(Dataset items)
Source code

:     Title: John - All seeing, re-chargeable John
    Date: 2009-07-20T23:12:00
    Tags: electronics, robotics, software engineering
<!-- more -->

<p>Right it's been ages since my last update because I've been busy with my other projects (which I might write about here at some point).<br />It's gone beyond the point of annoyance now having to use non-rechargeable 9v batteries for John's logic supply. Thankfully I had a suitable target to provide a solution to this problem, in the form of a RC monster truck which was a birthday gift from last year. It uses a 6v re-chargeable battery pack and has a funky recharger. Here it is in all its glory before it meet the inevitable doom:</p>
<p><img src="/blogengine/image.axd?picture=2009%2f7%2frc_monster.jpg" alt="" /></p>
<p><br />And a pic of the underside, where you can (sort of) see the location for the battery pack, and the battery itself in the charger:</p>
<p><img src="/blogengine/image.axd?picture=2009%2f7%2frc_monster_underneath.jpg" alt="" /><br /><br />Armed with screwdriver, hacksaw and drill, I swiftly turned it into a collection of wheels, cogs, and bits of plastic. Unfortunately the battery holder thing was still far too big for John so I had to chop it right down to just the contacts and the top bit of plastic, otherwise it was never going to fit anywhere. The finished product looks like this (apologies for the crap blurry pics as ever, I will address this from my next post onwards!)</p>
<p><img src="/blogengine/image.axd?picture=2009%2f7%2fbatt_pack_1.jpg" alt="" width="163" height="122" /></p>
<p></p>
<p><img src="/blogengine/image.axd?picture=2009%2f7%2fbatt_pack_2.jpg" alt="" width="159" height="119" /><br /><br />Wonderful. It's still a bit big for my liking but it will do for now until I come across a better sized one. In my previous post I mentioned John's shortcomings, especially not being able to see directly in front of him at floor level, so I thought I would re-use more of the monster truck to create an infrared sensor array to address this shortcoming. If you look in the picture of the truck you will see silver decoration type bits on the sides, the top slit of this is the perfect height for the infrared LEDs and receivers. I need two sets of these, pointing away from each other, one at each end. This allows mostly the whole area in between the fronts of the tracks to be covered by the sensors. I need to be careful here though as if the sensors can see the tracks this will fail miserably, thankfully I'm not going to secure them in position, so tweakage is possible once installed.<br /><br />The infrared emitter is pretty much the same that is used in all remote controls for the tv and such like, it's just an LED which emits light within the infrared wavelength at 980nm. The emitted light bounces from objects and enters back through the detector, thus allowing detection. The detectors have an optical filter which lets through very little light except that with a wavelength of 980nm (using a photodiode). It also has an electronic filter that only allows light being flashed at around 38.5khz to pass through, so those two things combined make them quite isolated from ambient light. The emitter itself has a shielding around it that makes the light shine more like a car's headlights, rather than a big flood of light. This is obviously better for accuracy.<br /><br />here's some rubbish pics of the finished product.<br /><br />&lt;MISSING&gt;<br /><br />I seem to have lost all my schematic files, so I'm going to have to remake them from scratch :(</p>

▶ **Exercise**: Wherever the string "chargeable" appears in the entries, copy that line.

▶ **Written reply**:
:     Title: John - All seeing, re-chargeable John
<p>Right it's been ages since my last update because I've been busy with my other projects (which I might write about here at some point).<br />It's gone beyond the point of annoyance now having to use non-rechargeable 9v batteries for John's logic supply. Thankfully I had a suitable target to provide a solution to this problem, in the form of a RC monster truck which was a birthday gift from last year. It uses a 6v re-chargeable battery pack and has a funky recharger. Here it is in all its glory before it meet the inevitable doom:</p>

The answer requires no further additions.